──────── Given data ────────

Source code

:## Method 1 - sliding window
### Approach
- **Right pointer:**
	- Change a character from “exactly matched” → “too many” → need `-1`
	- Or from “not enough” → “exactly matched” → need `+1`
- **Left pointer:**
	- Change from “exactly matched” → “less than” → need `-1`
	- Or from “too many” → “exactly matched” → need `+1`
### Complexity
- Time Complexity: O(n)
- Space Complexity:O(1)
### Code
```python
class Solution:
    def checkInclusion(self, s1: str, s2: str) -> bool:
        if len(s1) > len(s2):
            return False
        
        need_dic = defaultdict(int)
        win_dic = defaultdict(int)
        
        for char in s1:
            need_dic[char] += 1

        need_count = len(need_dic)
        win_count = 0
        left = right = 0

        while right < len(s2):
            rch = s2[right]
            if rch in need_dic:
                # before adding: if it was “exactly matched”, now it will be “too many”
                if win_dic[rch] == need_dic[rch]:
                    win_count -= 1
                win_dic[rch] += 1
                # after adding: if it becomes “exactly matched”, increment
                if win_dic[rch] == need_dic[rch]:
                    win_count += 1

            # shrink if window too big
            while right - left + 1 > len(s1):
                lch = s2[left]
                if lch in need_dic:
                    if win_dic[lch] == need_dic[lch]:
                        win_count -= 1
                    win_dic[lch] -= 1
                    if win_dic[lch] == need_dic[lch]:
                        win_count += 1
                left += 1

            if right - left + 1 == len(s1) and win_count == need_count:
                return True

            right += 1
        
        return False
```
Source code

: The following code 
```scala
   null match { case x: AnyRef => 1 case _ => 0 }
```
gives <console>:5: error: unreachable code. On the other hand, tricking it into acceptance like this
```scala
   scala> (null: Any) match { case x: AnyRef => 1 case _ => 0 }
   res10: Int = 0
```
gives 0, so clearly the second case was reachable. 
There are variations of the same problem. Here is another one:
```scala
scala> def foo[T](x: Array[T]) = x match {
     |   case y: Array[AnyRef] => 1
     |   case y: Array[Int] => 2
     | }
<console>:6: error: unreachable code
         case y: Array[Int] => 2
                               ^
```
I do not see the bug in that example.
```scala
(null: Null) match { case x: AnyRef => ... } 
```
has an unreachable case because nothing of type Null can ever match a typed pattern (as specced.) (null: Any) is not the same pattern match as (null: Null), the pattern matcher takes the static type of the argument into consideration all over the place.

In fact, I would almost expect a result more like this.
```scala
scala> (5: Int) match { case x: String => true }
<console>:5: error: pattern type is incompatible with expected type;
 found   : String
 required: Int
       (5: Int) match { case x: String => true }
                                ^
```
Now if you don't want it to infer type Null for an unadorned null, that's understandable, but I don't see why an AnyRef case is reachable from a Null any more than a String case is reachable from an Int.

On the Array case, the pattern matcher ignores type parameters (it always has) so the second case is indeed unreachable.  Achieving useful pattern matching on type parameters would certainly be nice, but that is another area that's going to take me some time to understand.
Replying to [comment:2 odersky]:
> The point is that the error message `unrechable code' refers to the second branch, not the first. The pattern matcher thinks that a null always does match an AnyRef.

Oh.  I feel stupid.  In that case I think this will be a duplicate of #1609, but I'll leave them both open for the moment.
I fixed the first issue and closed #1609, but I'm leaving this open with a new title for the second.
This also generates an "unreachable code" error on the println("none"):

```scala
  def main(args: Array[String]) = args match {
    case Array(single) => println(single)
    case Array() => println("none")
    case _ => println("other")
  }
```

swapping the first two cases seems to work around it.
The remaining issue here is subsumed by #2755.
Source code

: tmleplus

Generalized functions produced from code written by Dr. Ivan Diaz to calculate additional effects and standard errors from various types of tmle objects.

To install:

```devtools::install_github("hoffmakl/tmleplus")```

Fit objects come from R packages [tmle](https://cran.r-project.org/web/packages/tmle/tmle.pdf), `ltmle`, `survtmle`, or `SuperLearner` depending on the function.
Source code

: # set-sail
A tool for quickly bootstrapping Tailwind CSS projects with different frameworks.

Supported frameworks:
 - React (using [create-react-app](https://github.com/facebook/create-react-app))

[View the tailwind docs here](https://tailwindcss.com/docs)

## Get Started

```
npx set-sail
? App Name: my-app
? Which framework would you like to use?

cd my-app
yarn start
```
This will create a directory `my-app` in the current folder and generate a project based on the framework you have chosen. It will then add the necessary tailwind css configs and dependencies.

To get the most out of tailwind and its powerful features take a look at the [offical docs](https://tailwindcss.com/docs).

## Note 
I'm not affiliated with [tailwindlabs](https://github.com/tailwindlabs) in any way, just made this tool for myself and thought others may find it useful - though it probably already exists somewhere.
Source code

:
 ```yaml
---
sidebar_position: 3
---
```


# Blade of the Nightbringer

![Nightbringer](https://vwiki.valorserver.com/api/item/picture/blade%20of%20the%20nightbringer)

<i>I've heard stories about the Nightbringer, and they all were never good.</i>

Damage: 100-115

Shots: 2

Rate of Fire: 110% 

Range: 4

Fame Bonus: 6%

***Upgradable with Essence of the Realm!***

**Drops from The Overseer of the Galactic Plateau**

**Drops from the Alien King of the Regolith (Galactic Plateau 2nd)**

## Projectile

────────

### What you should do
Go through the entries and copy each line holding the string "objects".

### Exercise solution
Generalized functions produced from code written by Dr. Ivan Diaz to calculate additional effects and standard errors from various types of tmle objects.
Fit objects come from R packages [tmle](https://cran.r-project.org/web/packages/tmle/tmle.pdf), `ltmle`, `survtmle`, or `SuperLearner` depending on the function.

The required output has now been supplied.